Adam's True Profession Calls Out to Him

Leftism (7C+), Glendalough. (Photo Courtesy of Anthony Corcoran)
Five days later, on a calm, crisp evening in October, equiped with our trusty floodlight, dubbed 'The Lumens', I ventured out with Karl and Adam, headed towards an all-too-familiar spot. Glendalough has become a second home to me, having lived most of my life in the surrounding area. This isn't the first year that Leftism has been on my tick-list. I could never fully manage to stitch it together, but I've known for a while that I was capable of doing so. I can recall a mixture of anxiety and fear every time I sat beneath the starting holds. On this occasion, I ran through a routine in my head and focused only on one thing at a time. I stacked as many things in my favour as I could: I brushed the holds as perfectly as I could, I chalked up as perfectly as I could, I even rolled up my right trouser leg as perfectly as I could to avoid any interference with the technical heel placements at the start. I'll admit that the entire process was a bit obsessive but it was exactly what I needed to get into that positive headspace. To my mind, I couldn't have prepared a single thing more perfectly and so I was at peace with myself to just let things flow as they should. The rush of emotions didn't quite hit me until the very end of the problem. I felt very confident throughout the entire sequence as my mental conditioning was paired with the conditions outside. It was an amazing feeling to just put the problem to rest and I felt I could finally move on. I returned a few weeks later in an effort to solidify confidence in my own physical ability when the weather was slightly less than ideal. After I had sent it in the midst of the mist, I realized what I thought had been my physical limit was, in fact, a mental limit, and my mental limit had now expanded.


All Hail the 700 Lumens
On the 4th of December, my buddy Karl and I ventured out into the misty drizzle in a foolish attempt to get our fix for the day. We drove out to the Scalp hoping that Space Machine would be dry, only to arrive and find a thick, glossy band of water flowing down the face. Even Dark Angle was wet, something I've never actually seen before. In a last ditch effort, we decided to tackle the muddy slope to check out Switch. It just so happened that Switch was bone dry.

Switch (8A), The Scalp
I've made my way up to Switch several times before only to find that the crux sidepull was wet. I couldn't quite understand why this kept happening and I just figured it took ages to dry out considering it was on the underside of a low roof block. There is a thin crack that runs down the center of the block that connects with the left hand starting sidepull on Switch. I've done my best in the past to block the seepage before it has had a chance to reach the sidepull, but my attempts have always failed. Despite the humidity on this particular day, the air was cold and there was little to no wind, meaning that the problem would stay dry even with a light shower or two.

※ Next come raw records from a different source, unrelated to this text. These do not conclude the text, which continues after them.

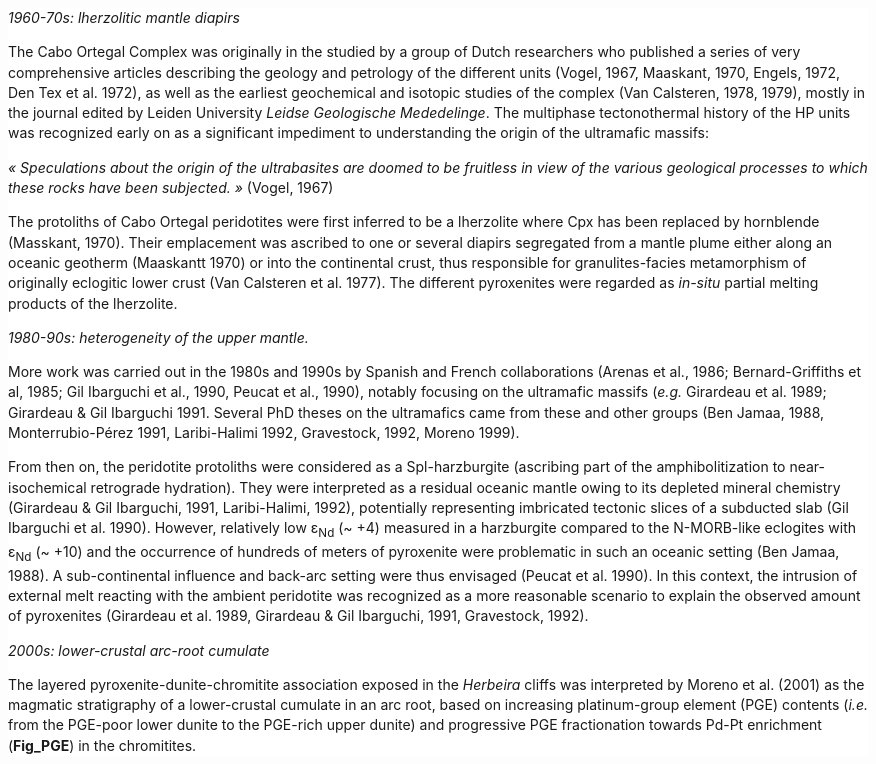 *1960-70s: lherzolitic mantle diapirs*

The Cabo Ortegal Complex was originally in the  studied by a group of Dutch researchers who published a series of very comprehensive articles describing the geology and petrology of the different units (Vogel, 1967, Maaskant, 1970, Engels, 1972, Den Tex et al. 1972), as well as the earliest geochemical and isotopic studies of the complex (Van Calsteren, 1978, 1979), mostly in the journal edited by Leiden University *Leidse Geologische Mededelinge*. The multiphase tectonothermal history of the HP units was recognized early on as a significant impediment to understanding the origin of the ultramafic massifs:

*« Speculations about the origin of the ultrabasites are doomed to be fruitless in view of the various geological processes to which these rocks have been subjected. »* (Vogel, 1967)

The protoliths of Cabo Ortegal peridotites were first inferred to be a lherzolite where Cpx has been replaced by hornblende (Masskant, 1970). Their emplacement was ascribed to one or several diapirs segregated from a mantle plume either along an oceanic geotherm (Maaskantt 1970) or into the continental crust, thus responsible for granulites-facies metamorphism of originally eclogitic lower crust (Van Calsteren et al. 1977). The different pyroxenites were regarded as _in-situ_ partial melting products of the lherzolite.

*1980-90s: heterogeneity of the upper mantle.*

More work was carried out in the 1980s and 1990s by Spanish and French collaborations (Arenas et al., 1986; Bernard-Griffiths et al, 1985; Gil Ibarguchi et al., 1990, Peucat et al., 1990), notably focusing on the ultramafic massifs (_e.g._ Girardeau et al. 1989; Girardeau & Gil Ibarguchi 1991. Several PhD theses on the ultramafics came from these and other groups (Ben Jamaa, 1988, Monterrubio-Pérez 1991, Laribi-Halimi 1992, Gravestock, 1992, Moreno 1999). 

From then on, the peridotite protoliths were considered as a Spl-harzburgite (ascribing part of the amphibolitization to near-isochemical retrograde hydration). They were interpreted as a residual oceanic mantle owing to its depleted mineral chemistry (Girardeau & Gil Ibarguchi, 1991, Laribi-Halimi, 1992), potentially representing imbricated tectonic slices of a subducted slab (Gil Ibarguchi et al. 1990). However, relatively low ε<sub>Nd</sub> (~ +4) measured in a harzburgite compared to the N-MORB-like eclogites with ε<sub>Nd</sub> (~ +10) and the occurrence of hundreds of meters of pyroxenite were problematic in such an oceanic setting (Ben Jamaa, 1988). A sub-continental influence and back-arc setting were thus envisaged (Peucat et al. 1990). In this context, the intrusion of external melt reacting with the ambient peridotite was recognized as a more reasonable scenario to explain the observed amount of pyroxenites (Girardeau et al. 1989, Girardeau & Gil Ibarguchi, 1991, Gravestock, 1992).

*2000s: lower-crustal arc-root cumulate* 

The layered pyroxenite-dunite-chromitite association exposed in the *Herbeira* cliffs was interpreted by Moreno et al. (2001) as the magmatic stratigraphy of a lower-crustal cumulate in an arc root, based on increasing platinum-group element (PGE) contents (_i.e._ from the PGE-poor lower dunite to the PGE-rich upper dunite) and progressive PGE fractionation towards Pd-Pt enrichment (**Fig_PGE**) in the chromitites.
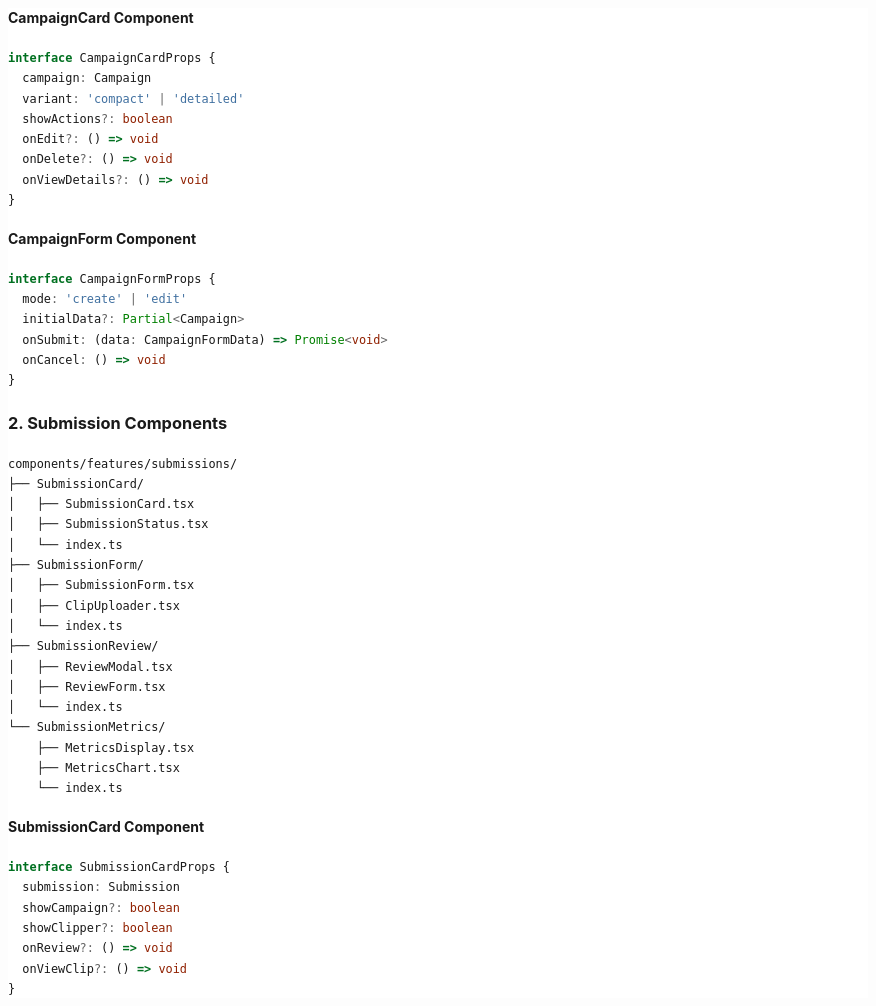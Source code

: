 #### CampaignCard Component
```typescript
interface CampaignCardProps {
  campaign: Campaign
  variant: 'compact' | 'detailed'
  showActions?: boolean
  onEdit?: () => void
  onDelete?: () => void
  onViewDetails?: () => void
}
```

#### CampaignForm Component
```typescript
interface CampaignFormProps {
  mode: 'create' | 'edit'
  initialData?: Partial<Campaign>
  onSubmit: (data: CampaignFormData) => Promise<void>
  onCancel: () => void
}
```

### 2. Submission Components

```
components/features/submissions/
├── SubmissionCard/
│   ├── SubmissionCard.tsx
│   ├── SubmissionStatus.tsx
│   └── index.ts
├── SubmissionForm/
│   ├── SubmissionForm.tsx
│   ├── ClipUploader.tsx
│   └── index.ts
├── SubmissionReview/
│   ├── ReviewModal.tsx
│   ├── ReviewForm.tsx
│   └── index.ts
└── SubmissionMetrics/
    ├── MetricsDisplay.tsx
    ├── MetricsChart.tsx
    └── index.ts
```

#### SubmissionCard Component
```typescript
interface SubmissionCardProps {
  submission: Submission
  showCampaign?: boolean
  showClipper?: boolean
  onReview?: () => void
  onViewClip?: () => void
}
```
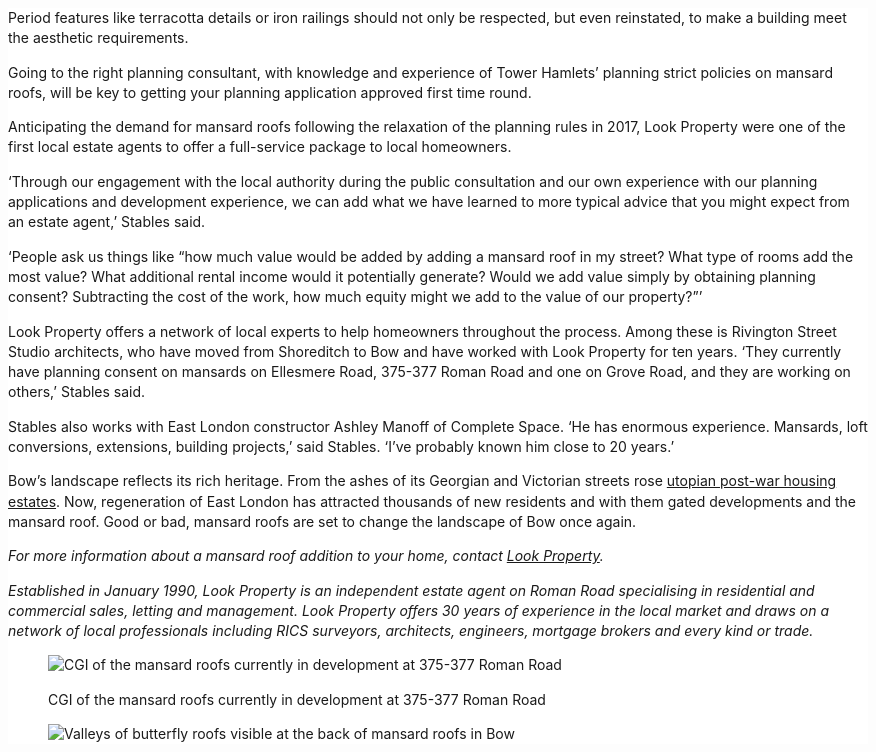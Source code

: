 Period features like terracotta details or iron railings should not only be respected, but even reinstated, to make a building meet the aesthetic requirements. 

Going to the right planning consultant, with knowledge and experience of Tower Hamlets’ planning strict policies on mansard roofs, will be key to getting your planning application approved first time round. 

Anticipating the demand for mansard roofs following the relaxation of the planning rules in 2017, Look Property were one of the first local estate agents to offer a full-service package to local homeowners. 

‘Through our engagement with the local authority during the public consultation and our own experience with our planning applications and development experience, we can add what we have learned to more typical advice that you might expect from an estate agent,’ Stables said.

‘People ask us things like “how much value would be added by adding a mansard roof in my street? What type of rooms add the most value? What additional rental income would it potentially generate? Would we add value simply by obtaining planning consent? Subtracting the cost of the work, how much equity might we add to the value of our property?”’ 

Look Property offers a network of local experts to help homeowners throughout the process. Among these is Rivington Street Studio architects, who have moved from Shoreditch to Bow and have worked with Look Property for ten years. ‘They currently have planning consent on mansards on Ellesmere Road, 375-377 Roman Road and one on Grove Road, and they are working on others,’ Stables said. 

Stables also works with East London constructor Ashley Manoff of Complete Space. ‘He has enormous experience. Mansards, loft conversions, extensions, building projects,’ said Stables. ‘I’ve probably known him close to 20 years.’

Bow’s landscape reflects its rich heritage. From the ashes of its Georgian and Victorian streets rose [utopian post-war housing estates](https://romanroadlondon.com/cranbrook-estate-history/). Now, regeneration of East London has attracted thousands of new residents and with them gated developments and the mansard roof. Good or bad, mansard roofs are set to change the landscape of Bow once again.

_For more information about a mansard roof addition to your home, contact [Look Property](https://www.lookproperty.com/)._

_Established in January 1990, Look Property is an independent estate agent on Roman Road specialising in residential and commercial sales, letting and management. Look Property offers 30 years of experience in the local market and draws on a network of local professionals including RICS surveyors, architects, engineers, mortgage brokers and every kind or trade._

<figure>

![CGI of the mansard roofs currently in development at 375-377 Roman Road](/images/Mansard-roof-cgi-375-377-Roman-Road-1024x683.jpg)

<figcaption>

CGI of the mansard roofs currently in development at 375-377 Roman Road

</figcaption>

</figure>

<figure>

![Valleys of butterfly roofs visible at the back of mansard roofs in Bow](/images/Mansard-roofs-Bow-conservation-area-4-1024x683.jpg)
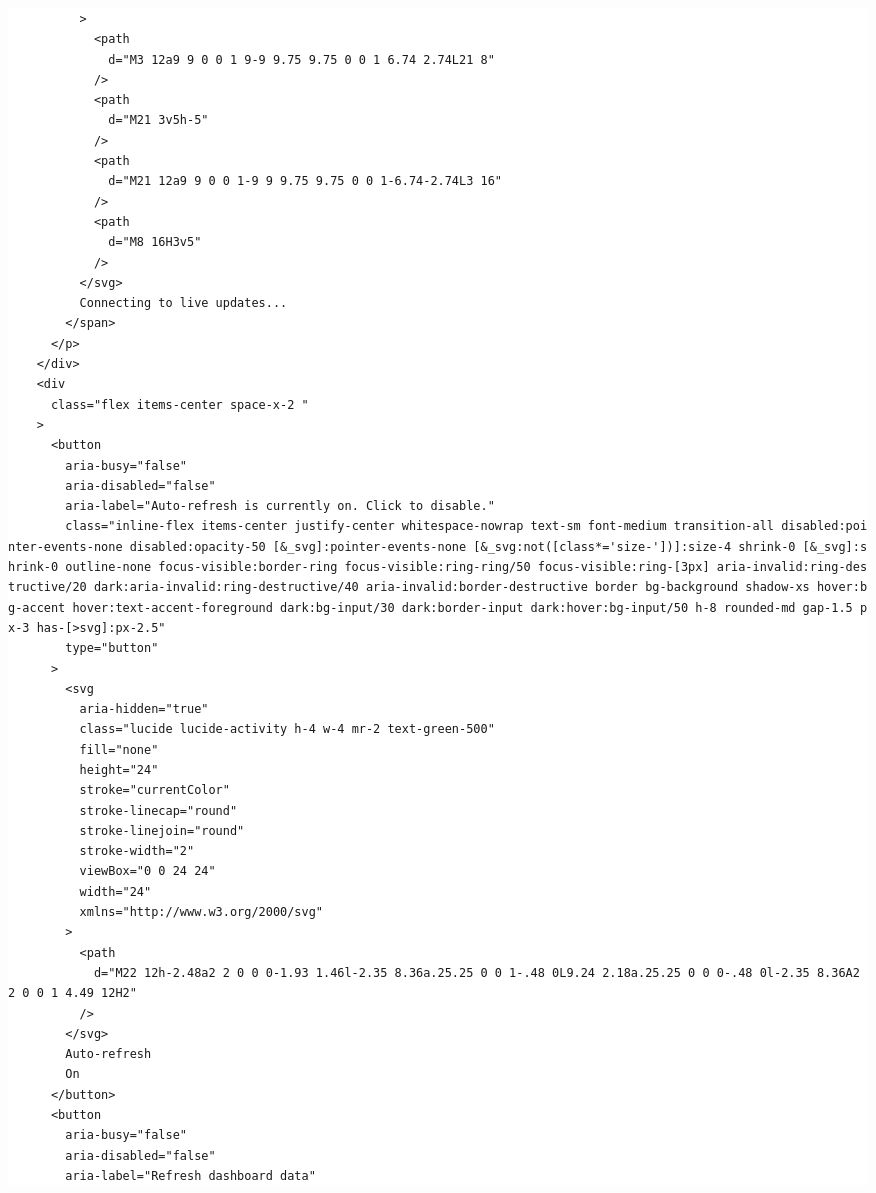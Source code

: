               >
                <path
                  d="M3 12a9 9 0 0 1 9-9 9.75 9.75 0 0 1 6.74 2.74L21 8"
                />
                <path
                  d="M21 3v5h-5"
                />
                <path
                  d="M21 12a9 9 0 0 1-9 9 9.75 9.75 0 0 1-6.74-2.74L3 16"
                />
                <path
                  d="M8 16H3v5"
                />
              </svg>
              Connecting to live updates...
            </span>
          </p>
        </div>
        <div
          class="flex items-center space-x-2 "
        >
          <button
            aria-busy="false"
            aria-disabled="false"
            aria-label="Auto-refresh is currently on. Click to disable."
            class="inline-flex items-center justify-center whitespace-nowrap text-sm font-medium transition-all disabled:pointer-events-none disabled:opacity-50 [&_svg]:pointer-events-none [&_svg:not([class*='size-'])]:size-4 shrink-0 [&_svg]:shrink-0 outline-none focus-visible:border-ring focus-visible:ring-ring/50 focus-visible:ring-[3px] aria-invalid:ring-destructive/20 dark:aria-invalid:ring-destructive/40 aria-invalid:border-destructive border bg-background shadow-xs hover:bg-accent hover:text-accent-foreground dark:bg-input/30 dark:border-input dark:hover:bg-input/50 h-8 rounded-md gap-1.5 px-3 has-[>svg]:px-2.5"
            type="button"
          >
            <svg
              aria-hidden="true"
              class="lucide lucide-activity h-4 w-4 mr-2 text-green-500"
              fill="none"
              height="24"
              stroke="currentColor"
              stroke-linecap="round"
              stroke-linejoin="round"
              stroke-width="2"
              viewBox="0 0 24 24"
              width="24"
              xmlns="http://www.w3.org/2000/svg"
            >
              <path
                d="M22 12h-2.48a2 2 0 0 0-1.93 1.46l-2.35 8.36a.25.25 0 0 1-.48 0L9.24 2.18a.25.25 0 0 0-.48 0l-2.35 8.36A2 2 0 0 1 4.49 12H2"
              />
            </svg>
            Auto-refresh 
            On
          </button>
          <button
            aria-busy="false"
            aria-disabled="false"
            aria-label="Refresh dashboard data"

Photo Courtesy of Michael Nestor
Towards the end of the session, I was very close and feeling quite nervous as time was running out and I had to leave soon. I had worked out and rehearsed the moves about a week beforehand so they were still fresh in my mind. I knew I had to connect with the opening moves perfectly so that I could execute the final move with feeling still left in my hands. I forced myself to take a fifteen minute break and then set off again. I remember sitting under the boulder and watching my hands nervously shake about as I chalked up. As soon as I pulled onto the problem, everything stopped shaking and I felt secure on every move. It wasn't until I had stuck the two-finger dimple and was about to jab my left hand into the top jug that I realized this was my send go. Driving back home, all I could think of was the importance of capturing the moment when it presents itself. I could have kept throwing myself at the problem until I had to leave, but I would have walked away empty handed. Sometimes a little patience is all that is necessary.

Switch, The Scalp
I'm beginning to understand the importance of proper routine and a positive mentality when learning to master the art of performing on demand. I've discussed this on numerous occasions in an effort to understand it a little more. Some like to put pressure on themselves because it encourages them to try harder, and some feel the need to purposely rile themselves up. I prefer to take a more relaxed approach to my climbing goals. It really doesn't matter which approach you take, just as long as you figure out which approach works best for you. The brain can be strengthened and trained like any muscle in your body. When neurons fire in your brain, they carve out certain grooves and are then more likely to fire in the same way again. For example, if you reinforce every fall with a negative thought, then you will effectively train your brain to return to that negative headspace. Similarly, if you look for the achievements in every attempt and reinforce those with positive thoughts, then your brain will more likely return to that headspace. I'm a firm believer that at any given moment, if you possess a positive mindset, you have the potential to reach your current limit which I feel would otherwise be improbable. I've applied this approach to my training and I'm seeing an improvement already. With every session, I try harder and harder as I pinpoint and highlight the achievements and only acknowledge the flaws if I believe them to be outcomes of a hidden weakness.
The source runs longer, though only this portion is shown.